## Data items
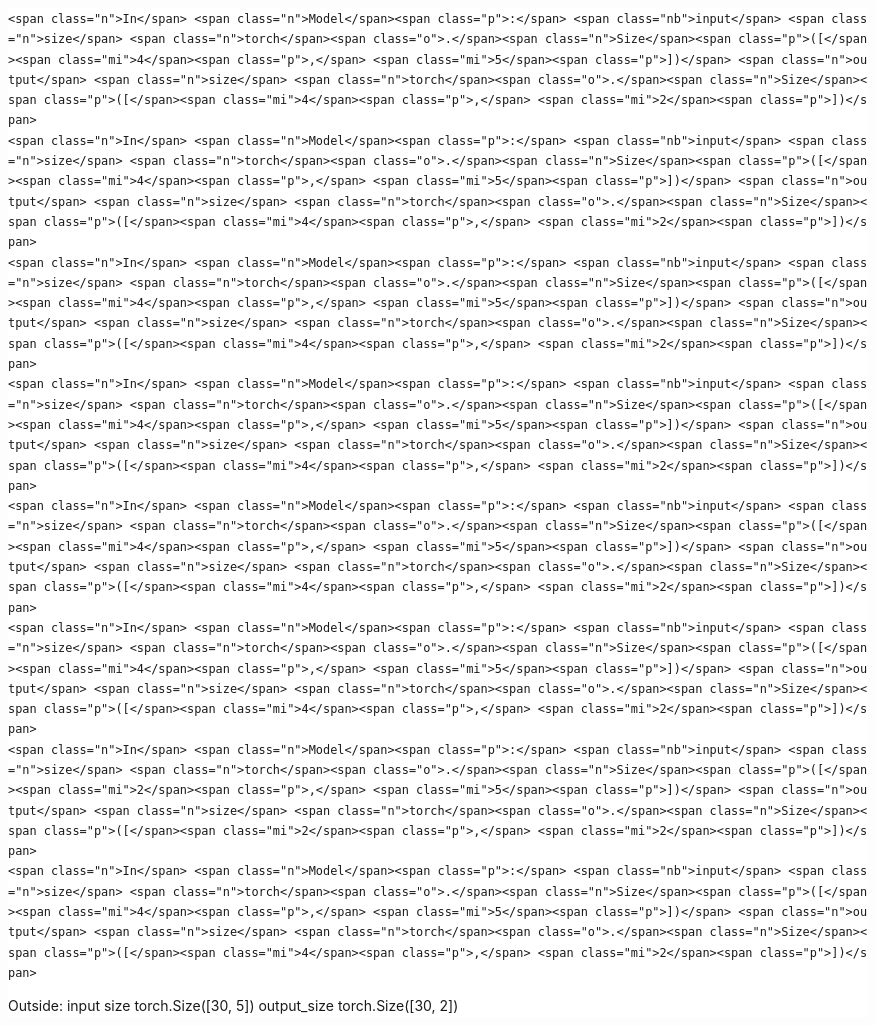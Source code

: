     <span class="n">In</span> <span class="n">Model</span><span class="p">:</span> <span class="nb">input</span> <span class="n">size</span> <span class="n">torch</span><span class="o">.</span><span class="n">Size</span><span class="p">([</span><span class="mi">4</span><span class="p">,</span> <span class="mi">5</span><span class="p">])</span> <span class="n">output</span> <span class="n">size</span> <span class="n">torch</span><span class="o">.</span><span class="n">Size</span><span class="p">([</span><span class="mi">4</span><span class="p">,</span> <span class="mi">2</span><span class="p">])</span>
    <span class="n">In</span> <span class="n">Model</span><span class="p">:</span> <span class="nb">input</span> <span class="n">size</span> <span class="n">torch</span><span class="o">.</span><span class="n">Size</span><span class="p">([</span><span class="mi">4</span><span class="p">,</span> <span class="mi">5</span><span class="p">])</span> <span class="n">output</span> <span class="n">size</span> <span class="n">torch</span><span class="o">.</span><span class="n">Size</span><span class="p">([</span><span class="mi">4</span><span class="p">,</span> <span class="mi">2</span><span class="p">])</span>
    <span class="n">In</span> <span class="n">Model</span><span class="p">:</span> <span class="nb">input</span> <span class="n">size</span> <span class="n">torch</span><span class="o">.</span><span class="n">Size</span><span class="p">([</span><span class="mi">4</span><span class="p">,</span> <span class="mi">5</span><span class="p">])</span> <span class="n">output</span> <span class="n">size</span> <span class="n">torch</span><span class="o">.</span><span class="n">Size</span><span class="p">([</span><span class="mi">4</span><span class="p">,</span> <span class="mi">2</span><span class="p">])</span>
    <span class="n">In</span> <span class="n">Model</span><span class="p">:</span> <span class="nb">input</span> <span class="n">size</span> <span class="n">torch</span><span class="o">.</span><span class="n">Size</span><span class="p">([</span><span class="mi">4</span><span class="p">,</span> <span class="mi">5</span><span class="p">])</span> <span class="n">output</span> <span class="n">size</span> <span class="n">torch</span><span class="o">.</span><span class="n">Size</span><span class="p">([</span><span class="mi">4</span><span class="p">,</span> <span class="mi">2</span><span class="p">])</span>
    <span class="n">In</span> <span class="n">Model</span><span class="p">:</span> <span class="nb">input</span> <span class="n">size</span> <span class="n">torch</span><span class="o">.</span><span class="n">Size</span><span class="p">([</span><span class="mi">4</span><span class="p">,</span> <span class="mi">5</span><span class="p">])</span> <span class="n">output</span> <span class="n">size</span> <span class="n">torch</span><span class="o">.</span><span class="n">Size</span><span class="p">([</span><span class="mi">4</span><span class="p">,</span> <span class="mi">2</span><span class="p">])</span>
    <span class="n">In</span> <span class="n">Model</span><span class="p">:</span> <span class="nb">input</span> <span class="n">size</span> <span class="n">torch</span><span class="o">.</span><span class="n">Size</span><span class="p">([</span><span class="mi">4</span><span class="p">,</span> <span class="mi">5</span><span class="p">])</span> <span class="n">output</span> <span class="n">size</span> <span class="n">torch</span><span class="o">.</span><span class="n">Size</span><span class="p">([</span><span class="mi">4</span><span class="p">,</span> <span class="mi">2</span><span class="p">])</span>
    <span class="n">In</span> <span class="n">Model</span><span class="p">:</span> <span class="nb">input</span> <span class="n">size</span> <span class="n">torch</span><span class="o">.</span><span class="n">Size</span><span class="p">([</span><span class="mi">2</span><span class="p">,</span> <span class="mi">5</span><span class="p">])</span> <span class="n">output</span> <span class="n">size</span> <span class="n">torch</span><span class="o">.</span><span class="n">Size</span><span class="p">([</span><span class="mi">2</span><span class="p">,</span> <span class="mi">2</span><span class="p">])</span>
    <span class="n">In</span> <span class="n">Model</span><span class="p">:</span> <span class="nb">input</span> <span class="n">size</span> <span class="n">torch</span><span class="o">.</span><span class="n">Size</span><span class="p">([</span><span class="mi">4</span><span class="p">,</span> <span class="mi">5</span><span class="p">])</span> <span class="n">output</span> <span class="n">size</span> <span class="n">torch</span><span class="o">.</span><span class="n">Size</span><span class="p">([</span><span class="mi">4</span><span class="p">,</span> <span class="mi">2</span><span class="p">])</span>
<span class="n">Outside</span><span class="p">:</span> <span class="nb">input</span> <span class="n">size</span> <span class="n">torch</span><span class="o">.</span><span class="n">Size</span><span class="p">([</span><span class="mi">30</span><span class="p">,</span> <span class="mi">5</span><span class="p">])</span> <span class="n">output_size</span> <span class="n">torch</span><span class="o">.</span><span class="n">Size</span><span class="p">([</span><span class="mi">30</span><span class="p">,</span> <span class="mi">2</span><span class="p">])</span>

## PROBLEM TO SOLVE
Each line of the data is to be duplicated exactly; pictures stay out of the copy.

## RESULT OF THE TASK
Source code

:     <span class="n">In</span> <span class="n">Model</span><span class="p">:</span> <span class="nb">input</span> <span class="n">size</span> <span class="n">torch</span><span class="o">.</span><span class="n">Size</span><span class="p">([</span><span class="mi">4</span><span class="p">,</span> <span class="mi">5</span><span class="p">])</span> <span class="n">output</span> <span class="n">size</span> <span class="n">torch</span><span class="o">.</span><span class="n">Size</span><span class="p">([</span><span class="mi">4</span><span class="p">,</span> <span class="mi">2</span><span class="p">])</span>
    <span class="n">In</span> <span class="n">Model</span><span class="p">:</span> <span class="nb">input</span> <span class="n">size</span> <span class="n">torch</span><span class="o">.</span><span class="n">Size</span><span class="p">([</span><span class="mi">4</span><span class="p">,</span> <span class="mi">5</span><span class="p">])</span> <span class="n">output</span> <span class="n">size</span> <span class="n">torch</span><span class="o">.</span><span class="n">Size</span><span class="p">([</span><span class="mi">4</span><span class="p">,</span> <span class="mi">2</span><span class="p">])</span>
    <span class="n">In</span> <span class="n">Model</span><span class="p">:</span> <span class="nb">input</span> <span class="n">size</span> <span class="n">torch</span><span class="o">.</span><span class="n">Size</span><span class="p">([</span><span class="mi">4</span><span class="p">,</span> <span class="mi">5</span><span class="p">])</span> <span class="n">output</span> <span class="n">size</span> <span class="n">torch</span><span class="o">.</span><span class="n">Size</span><span class="p">([</span><span class="mi">4</span><span class="p">,</span> <span class="mi">2</span><span class="p">])</span>
    <span class="n">In</span> <span class="n">Model</span><span class="p">:</span> <span class="nb">input</span> <span class="n">size</span> <span class="n">torch</span><span class="o">.</span><span class="n">Size</span><span class="p">([</span><span class="mi">4</span><span class="p">,</span> <span class="mi">5</span><span class="p">])</span> <span class="n">output</span> <span class="n">size</span> <span class="n">torch</span><span class="o">.</span><span class="n">Size</span><span class="p">([</span><span class="mi">4</span><span class="p">,</span> <span class="mi">2</span><span class="p">])</span>
    <span class="n">In</span> <span class="n">Model</span><span class="p">:</span> <span class="nb">input</span> <span class="n">size</span> <span class="n">torch</span><span class="o">.</span><span class="n">Size</span><span class="p">([</span><span class="mi">4</span><span class="p">,</span> <span class="mi">5</span><span class="p">])</span> <span class="n">output</span> <span class="n">size</span> <span class="n">torch</span><span class="o">.</span><span class="n">Size</span><span class="p">([</span><span class="mi">4</span><span class="p">,</span> <span class="mi">2</span><span class="p">])</span>
    <span class="n">In</span> <span class="n">Model</span><span class="p">:</span> <span class="nb">input</span> <span class="n">size</span> <span class="n">torch</span><span class="o">.</span><span class="n">Size</span><span class="p">([</span><span class="mi">4</span><span class="p">,</span> <span class="mi">5</span><span class="p">])</span> <span class="n">output</span> <span class="n">size</span> <span class="n">torch</span><span class="o">.</span><span class="n">Size</span><span class="p">([</span><span class="mi">4</span><span class="p">,</span> <span class="mi">2</span><span class="p">])</span>
    <span class="n">In</span> <span class="n">Model</span><span class="p">:</span> <span class="nb">input</span> <span class="n">size</span> <span class="n">torch</span><span class="o">.</span><span class="n">Size</span><span class="p">([</span><span class="mi">2</span><span class="p">,</span> <span class="mi">5</span><span class="p">])</span> <span class="n">output</span> <span class="n">size</span> <span class="n">torch</span><span class="o">.</span><span class="n">Size</span><span class="p">([</span><span class="mi">2</span><span class="p">,</span> <span class="mi">2</span><span class="p">])</span>
    <span class="n">In</span> <span class="n">Model</span><span class="p">:</span> <span class="nb">input</span> <span class="n">size</span> <span class="n">torch</span><span class="o">.</span><span class="n">Size</span><span class="p">([</span><span class="mi">4</span><span class="p">,</span> <span class="mi">5</span><span class="p">])</span> <span class="n">output</span> <span class="n">size</span> <span class="n">torch</span><span class="o">.</span><span class="n">Size</span><span class="p">([</span><span class="mi">4</span><span class="p">,</span> <span class="mi">2</span><span class="p">])</span>
<span class="n">Outside</span><span class="p">:</span> <span class="nb">input</span> <span class="n">size</span> <span class="n">torch</span><span class="o">.</span><span class="n">Size</span><span class="p">([</span><span class="mi">30</span><span class="p">,</span> <span class="mi">5</span><span class="p">])</span> <span class="n">output_size</span> <span class="n">torch</span><span class="o">.</span><span class="n">Size</span><span class="p">([</span><span class="mi">30</span><span class="p">,</span> <span class="mi">2</span><span class="p">])</span>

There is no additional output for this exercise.